Singer Building

The Singer Building was a skyscraper in New York City.

History

In 1902 the plans for the expansion of the headquarters of the Singer Company were presented. First, the building was to be only about 300 feet high, but the amount was increased to almost double. The architect was Ernest Flagg. Work on the 149 Broadway and Liberty Street began in 1906 and ended in 1908. With 187 meters (612 feet) and 47 floors, it was for a short time, until the opening of the Metropolitan Life Tower in 1909, the tallest building in the world.

The company Singer used the upper floors of the tower - including the six bullets in the lantern of the tower - even and let the floors below the 31 stocks. In the 40th floor there was a viewing platform for visitors. The building became the benchmark for the New York Building Code of 1916, as the tower occupied only 25 percent of the site area. For future construction projects, this was the default.
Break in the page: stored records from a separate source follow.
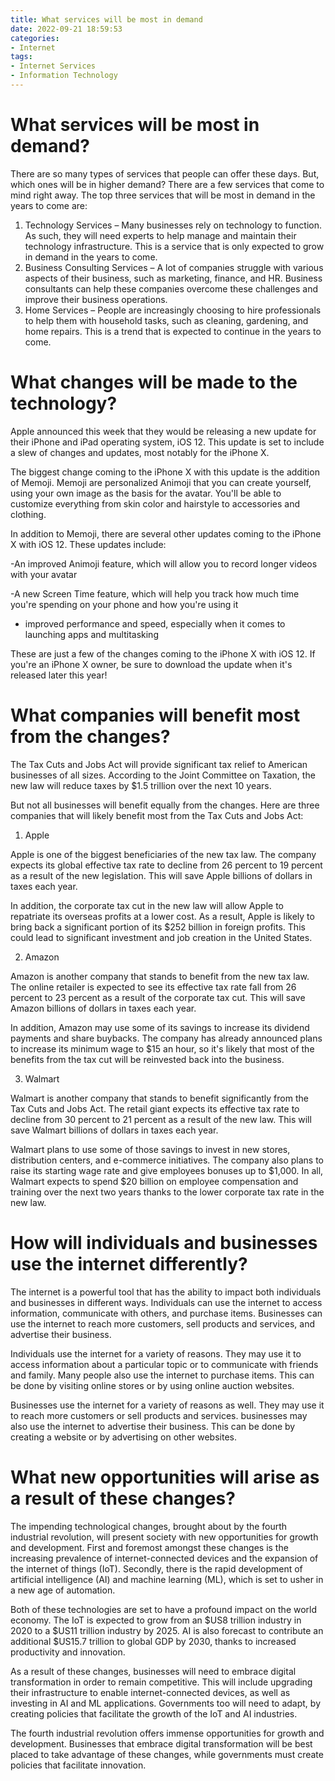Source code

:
 ```yaml
---
title: What services will be most in demand
date: 2022-09-21 18:59:53
categories:
- Internet
tags:
- Internet Services
- Information Technology
---
```



#  What services will be most in demand?

There are so many types of services that people can offer these days. But, which ones will be in higher demand? 
There are a few services that come to mind right away. The top three services that will be most in demand in the years to come are: 

1. Technology Services – Many businesses rely on technology to function. As such, they will need experts to help manage and maintain their technology infrastructure. This is a service that is only expected to grow in demand in the years to come.
2. Business Consulting Services – A lot of companies struggle with various aspects of their business, such as marketing, finance, and HR. Business consultants can help these companies overcome these challenges and improve their business operations.
3. Home Services – People are increasingly choosing to hire professionals to help them with household tasks, such as cleaning, gardening, and home repairs. This is a trend that is expected to continue in the years to come.

#  What changes will be made to the technology?

Apple announced this week that they would be releasing a new update for their iPhone and iPad operating system, iOS 12. This update is set to include a slew of changes and updates, most notably for the iPhone X.

The biggest change coming to the iPhone X with this update is the addition of Memoji. Memoji are personalized Animoji that you can create yourself, using your own image as the basis for the avatar. You'll be able to customize everything from skin color and hairstyle to accessories and clothing.

In addition to Memoji, there are several other updates coming to the iPhone X with iOS 12. These updates include:

-An improved Animoji feature, which will allow you to record longer videos with your avatar

-A new Screen Time feature, which will help you track how much time you're spending on your phone and how you're using it

- improved performance and speed, especially when it comes to launching apps and multitasking

These are just a few of the changes coming to the iPhone X with iOS 12. If you're an iPhone X owner, be sure to download the update when it's released later this year!

#  What companies will benefit most from the changes?

The Tax Cuts and Jobs Act will provide significant tax relief to American businesses of all sizes. According to the Joint Committee on Taxation, the new law will reduce taxes by $1.5 trillion over the next 10 years.

But not all businesses will benefit equally from the changes. Here are three companies that will likely benefit most from the Tax Cuts and Jobs Act:

1. Apple

Apple is one of the biggest beneficiaries of the new tax law. The company expects its global effective tax rate to decline from 26 percent to 19 percent as a result of the new legislation. This will save Apple billions of dollars in taxes each year.

In addition, the corporate tax cut in the new law will allow Apple to repatriate its overseas profits at a lower cost. As a result, Apple is likely to bring back a significant portion of its $252 billion in foreign profits. This could lead to significant investment and job creation in the United States.

2. Amazon

Amazon is another company that stands to benefit from the new tax law. The online retailer is expected to see its effective tax rate fall from 26 percent to 23 percent as a result of the corporate tax cut. This will save Amazon billions of dollars in taxes each year.

In addition, Amazon may use some of its savings to increase its dividend payments and share buybacks. The company has already announced plans to increase its minimum wage to $15 an hour, so it's likely that most of the benefits from the tax cut will be reinvested back into the business.

3. Walmart

Walmart is another company that stands to benefit significantly from the Tax Cuts and Jobs Act. The retail giant expects its effective tax rate to decline from 30 percent to 21 percent as a result of the new law. This will save Walmart billions of dollars in taxes each year.

Walmart plans to use some of those savings to invest in new stores, distribution centers, and e-commerce initiatives. The company also plans to raise its starting wage rate and give employees bonuses up to $1,000. In all, Walmart expects to spend $20 billion on employee compensation and training over the next two years thanks to the lower corporate tax rate in the new law.

#  How will individuals and businesses use the internet differently?

The internet is a powerful tool that has the ability to impact both individuals and businesses in different ways. Individuals can use the internet to access information, communicate with others, and purchase items. Businesses can use the internet to reach more customers, sell products and services, and advertise their business.

Individuals use the internet for a variety of reasons. They may use it to access information about a particular topic or to communicate with friends and family. Many people also use the internet to purchase items. This can be done by visiting online stores or by using online auction websites.

Businesses use the internet for a variety of reasons as well. They may use it to reach more customers or sell products and services. businesses may also use the internet to advertise their business. This can be done by creating a website or by advertising on other websites.

#  What new opportunities will arise as a result of these changes?

The impending technological changes, brought about by the fourth industrial revolution, will present society with new opportunities for growth and development. First and foremost amongst these changes is the increasing prevalence of internet-connected devices and the expansion of the internet of things (IoT). Secondly, there is the rapid development of artificial intelligence (AI) and machine learning (ML), which is set to usher in a new age of automation.

Both of these technologies are set to have a profound impact on the world economy. The IoT is expected to grow from an $US8 trillion industry in 2020 to a $US11 trillion industry by 2025. AI is also forecast to contribute an additional $US15.7 trillion to global GDP by 2030, thanks to increased productivity and innovation.

As a result of these changes, businesses will need to embrace digital transformation in order to remain competitive. This will include upgrading their infrastructure to enable internet-connected devices, as well as investing in AI and ML applications. Governments too will need to adapt, by creating policies that facilitate the growth of the IoT and AI industries.

The fourth industrial revolution offers immense opportunities for growth and development. Businesses that embrace digital transformation will be best placed to take advantage of these changes, while governments must create policies that facilitate innovation.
In 1968 the building was demolished to make way for the U.S. Steel Building (now One Liberty Plaza). 2001 solved the twin towers of the World Trade Center, the Singer Building as the tallest building used that was ever destroyed from. However, it remains the tallest building ever to be demolished today.

Left the figure behind the Singer Building also still the 148 -meter-high City Investing Building to see, which was completed in 1908 and demolished in 1968 also. It is in New York today the third tallest demolished building (after the German Bank Building ). The City Investing Building and the Singer Building had taken almost an entire block, today there is the One Liberty Plaza.

Architecture

The slender tower rising followed the type of a lighthouse. The tower itself rose only above the 15th floor in the middle of a complex of two buildings on lower that had been previously built by Flagg.